TASK DESCRIPTION: Your answer should be an exact copy of the lines from the start of the entries to the line containing "This repo aims", both included.

Items from a dataset
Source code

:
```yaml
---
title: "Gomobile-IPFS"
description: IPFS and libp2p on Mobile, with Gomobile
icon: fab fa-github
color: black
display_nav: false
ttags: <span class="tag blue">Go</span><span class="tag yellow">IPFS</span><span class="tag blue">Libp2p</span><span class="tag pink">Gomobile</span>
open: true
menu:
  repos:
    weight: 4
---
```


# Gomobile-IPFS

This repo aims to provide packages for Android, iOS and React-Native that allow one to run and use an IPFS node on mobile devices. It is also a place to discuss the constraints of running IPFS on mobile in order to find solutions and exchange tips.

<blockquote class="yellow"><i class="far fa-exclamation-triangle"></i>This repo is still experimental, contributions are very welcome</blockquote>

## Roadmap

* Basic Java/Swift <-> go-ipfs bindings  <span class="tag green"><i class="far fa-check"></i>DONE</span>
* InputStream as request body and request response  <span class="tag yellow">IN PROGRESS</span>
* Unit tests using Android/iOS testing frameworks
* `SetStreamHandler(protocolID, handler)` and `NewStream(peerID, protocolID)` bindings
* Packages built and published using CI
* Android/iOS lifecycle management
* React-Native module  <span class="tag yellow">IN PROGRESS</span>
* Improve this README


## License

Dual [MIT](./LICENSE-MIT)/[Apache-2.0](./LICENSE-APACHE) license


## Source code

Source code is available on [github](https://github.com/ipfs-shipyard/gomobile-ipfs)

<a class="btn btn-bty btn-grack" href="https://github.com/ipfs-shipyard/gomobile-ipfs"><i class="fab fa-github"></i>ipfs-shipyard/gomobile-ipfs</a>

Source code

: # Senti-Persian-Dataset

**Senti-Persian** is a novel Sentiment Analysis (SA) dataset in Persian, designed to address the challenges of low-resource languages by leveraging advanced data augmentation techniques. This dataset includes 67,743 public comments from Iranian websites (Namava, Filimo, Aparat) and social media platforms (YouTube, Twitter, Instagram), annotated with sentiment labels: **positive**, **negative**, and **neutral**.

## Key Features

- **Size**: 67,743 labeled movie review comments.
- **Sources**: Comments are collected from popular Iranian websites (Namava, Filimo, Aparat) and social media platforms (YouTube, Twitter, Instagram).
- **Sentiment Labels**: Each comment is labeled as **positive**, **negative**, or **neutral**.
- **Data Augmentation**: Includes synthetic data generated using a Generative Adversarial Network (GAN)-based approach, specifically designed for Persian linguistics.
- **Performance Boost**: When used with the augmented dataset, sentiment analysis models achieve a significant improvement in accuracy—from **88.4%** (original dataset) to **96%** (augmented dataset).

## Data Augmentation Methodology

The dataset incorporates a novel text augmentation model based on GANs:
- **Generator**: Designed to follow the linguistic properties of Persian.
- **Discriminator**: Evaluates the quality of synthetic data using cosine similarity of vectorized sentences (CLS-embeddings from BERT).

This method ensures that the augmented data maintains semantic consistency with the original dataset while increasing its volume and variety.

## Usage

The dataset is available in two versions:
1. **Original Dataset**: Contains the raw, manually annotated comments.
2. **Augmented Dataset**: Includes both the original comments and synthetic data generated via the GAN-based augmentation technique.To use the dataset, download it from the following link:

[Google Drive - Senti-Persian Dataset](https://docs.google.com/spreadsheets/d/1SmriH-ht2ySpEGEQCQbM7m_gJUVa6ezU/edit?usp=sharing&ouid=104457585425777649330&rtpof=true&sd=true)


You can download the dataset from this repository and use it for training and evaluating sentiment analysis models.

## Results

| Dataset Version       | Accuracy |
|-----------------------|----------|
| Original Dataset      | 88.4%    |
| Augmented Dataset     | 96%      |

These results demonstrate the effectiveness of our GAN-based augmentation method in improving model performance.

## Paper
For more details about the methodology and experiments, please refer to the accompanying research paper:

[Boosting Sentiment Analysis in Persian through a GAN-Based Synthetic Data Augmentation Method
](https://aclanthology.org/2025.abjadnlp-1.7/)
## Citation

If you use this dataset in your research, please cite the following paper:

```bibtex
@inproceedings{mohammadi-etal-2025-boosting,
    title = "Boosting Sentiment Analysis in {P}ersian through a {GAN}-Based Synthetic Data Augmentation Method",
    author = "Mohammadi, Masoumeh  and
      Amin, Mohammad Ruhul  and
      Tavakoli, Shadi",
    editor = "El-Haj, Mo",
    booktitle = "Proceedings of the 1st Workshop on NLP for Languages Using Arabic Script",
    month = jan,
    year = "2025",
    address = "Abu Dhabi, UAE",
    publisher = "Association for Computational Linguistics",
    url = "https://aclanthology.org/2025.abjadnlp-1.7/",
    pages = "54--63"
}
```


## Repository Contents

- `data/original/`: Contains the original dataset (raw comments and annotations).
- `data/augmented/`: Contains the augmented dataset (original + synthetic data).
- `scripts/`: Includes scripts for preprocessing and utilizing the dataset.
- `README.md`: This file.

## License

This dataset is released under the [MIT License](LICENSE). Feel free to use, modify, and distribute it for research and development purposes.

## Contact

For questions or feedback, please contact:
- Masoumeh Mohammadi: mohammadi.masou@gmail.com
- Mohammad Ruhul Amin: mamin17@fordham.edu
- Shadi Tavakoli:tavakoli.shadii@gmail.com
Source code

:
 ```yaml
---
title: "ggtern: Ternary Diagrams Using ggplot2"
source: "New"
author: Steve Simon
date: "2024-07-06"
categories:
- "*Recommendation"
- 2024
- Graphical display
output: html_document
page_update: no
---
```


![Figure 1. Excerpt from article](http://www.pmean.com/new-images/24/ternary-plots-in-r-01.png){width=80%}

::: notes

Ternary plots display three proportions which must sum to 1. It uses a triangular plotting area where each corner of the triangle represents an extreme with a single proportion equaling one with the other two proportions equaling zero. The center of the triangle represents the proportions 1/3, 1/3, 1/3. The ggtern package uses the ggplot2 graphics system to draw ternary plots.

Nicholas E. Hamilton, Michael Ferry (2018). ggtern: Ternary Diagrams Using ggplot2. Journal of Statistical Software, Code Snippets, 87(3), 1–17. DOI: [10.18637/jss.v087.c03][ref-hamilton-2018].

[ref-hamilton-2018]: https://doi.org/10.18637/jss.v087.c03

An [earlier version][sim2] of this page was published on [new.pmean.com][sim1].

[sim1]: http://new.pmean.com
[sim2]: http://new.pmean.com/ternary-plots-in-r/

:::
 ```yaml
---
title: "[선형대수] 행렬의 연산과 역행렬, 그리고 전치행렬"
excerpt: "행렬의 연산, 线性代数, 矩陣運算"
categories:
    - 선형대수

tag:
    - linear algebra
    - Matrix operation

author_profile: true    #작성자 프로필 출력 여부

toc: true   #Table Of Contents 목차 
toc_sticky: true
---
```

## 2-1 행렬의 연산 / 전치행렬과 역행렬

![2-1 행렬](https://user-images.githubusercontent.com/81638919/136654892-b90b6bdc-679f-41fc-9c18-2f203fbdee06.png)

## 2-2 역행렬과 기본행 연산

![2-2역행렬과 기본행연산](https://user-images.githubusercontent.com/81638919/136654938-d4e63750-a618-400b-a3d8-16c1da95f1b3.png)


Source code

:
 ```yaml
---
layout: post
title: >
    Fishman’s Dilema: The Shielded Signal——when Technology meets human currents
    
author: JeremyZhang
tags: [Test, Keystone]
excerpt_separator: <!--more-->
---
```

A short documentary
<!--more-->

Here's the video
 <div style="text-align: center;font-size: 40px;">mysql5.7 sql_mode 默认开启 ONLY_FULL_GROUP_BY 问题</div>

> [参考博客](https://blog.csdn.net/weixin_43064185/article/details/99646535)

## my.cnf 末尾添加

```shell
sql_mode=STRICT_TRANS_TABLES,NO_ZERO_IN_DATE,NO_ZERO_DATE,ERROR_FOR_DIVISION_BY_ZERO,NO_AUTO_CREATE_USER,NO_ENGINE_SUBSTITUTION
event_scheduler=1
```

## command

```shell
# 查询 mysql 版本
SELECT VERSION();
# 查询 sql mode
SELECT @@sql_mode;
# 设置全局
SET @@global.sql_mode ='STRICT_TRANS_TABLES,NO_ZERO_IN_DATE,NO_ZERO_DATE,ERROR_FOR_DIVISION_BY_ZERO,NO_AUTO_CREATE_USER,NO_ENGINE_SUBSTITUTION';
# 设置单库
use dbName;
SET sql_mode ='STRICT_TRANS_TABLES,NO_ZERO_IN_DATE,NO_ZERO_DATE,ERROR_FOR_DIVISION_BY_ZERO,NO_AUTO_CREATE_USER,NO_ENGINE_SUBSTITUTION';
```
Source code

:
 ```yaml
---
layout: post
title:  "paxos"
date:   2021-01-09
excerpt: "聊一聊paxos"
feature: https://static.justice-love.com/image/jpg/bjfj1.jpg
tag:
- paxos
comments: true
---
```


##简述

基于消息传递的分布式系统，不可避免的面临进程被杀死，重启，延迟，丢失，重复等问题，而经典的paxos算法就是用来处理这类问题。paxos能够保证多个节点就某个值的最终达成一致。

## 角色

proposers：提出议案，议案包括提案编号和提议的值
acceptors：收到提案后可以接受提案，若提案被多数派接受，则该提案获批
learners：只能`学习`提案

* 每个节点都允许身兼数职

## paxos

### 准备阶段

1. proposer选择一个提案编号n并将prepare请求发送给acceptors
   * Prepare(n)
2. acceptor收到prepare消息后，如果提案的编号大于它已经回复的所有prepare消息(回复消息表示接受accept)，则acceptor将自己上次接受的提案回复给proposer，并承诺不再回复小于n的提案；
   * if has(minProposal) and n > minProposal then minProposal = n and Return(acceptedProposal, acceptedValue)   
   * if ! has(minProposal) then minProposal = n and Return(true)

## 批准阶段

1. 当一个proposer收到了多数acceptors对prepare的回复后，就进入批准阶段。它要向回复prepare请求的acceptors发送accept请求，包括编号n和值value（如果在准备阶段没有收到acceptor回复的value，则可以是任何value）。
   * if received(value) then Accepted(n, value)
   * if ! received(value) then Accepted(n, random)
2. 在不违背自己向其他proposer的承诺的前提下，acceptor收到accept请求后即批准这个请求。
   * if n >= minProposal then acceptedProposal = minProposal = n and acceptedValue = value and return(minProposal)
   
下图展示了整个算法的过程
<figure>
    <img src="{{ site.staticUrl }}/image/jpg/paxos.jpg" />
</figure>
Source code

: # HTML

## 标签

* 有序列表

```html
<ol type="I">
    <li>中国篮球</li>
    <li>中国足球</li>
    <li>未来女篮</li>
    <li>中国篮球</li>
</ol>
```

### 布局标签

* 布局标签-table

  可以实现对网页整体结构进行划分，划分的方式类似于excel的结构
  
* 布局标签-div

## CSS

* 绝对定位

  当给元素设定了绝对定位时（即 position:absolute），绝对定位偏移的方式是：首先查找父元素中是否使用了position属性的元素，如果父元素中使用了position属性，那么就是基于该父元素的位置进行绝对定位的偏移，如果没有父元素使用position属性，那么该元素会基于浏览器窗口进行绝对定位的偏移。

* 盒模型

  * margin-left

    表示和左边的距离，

TASK ANSWER:
Source code

:
```yaml
---
title: "Gomobile-IPFS"
description: IPFS and libp2p on Mobile, with Gomobile
icon: fab fa-github
color: black
display_nav: false
ttags: <span class="tag blue">Go</span><span class="tag yellow">IPFS</span><span class="tag blue">Libp2p</span><span class="tag pink">Gomobile</span>
open: true
menu:
  repos:
    weight: 4
---
```


# Gomobile-IPFS

This repo aims to provide packages for Android, iOS and React-Native that allow one to run and use an IPFS node on mobile devices. It is also a place to discuss the constraints of running IPFS on mobile in order to find solutions and exchange tips.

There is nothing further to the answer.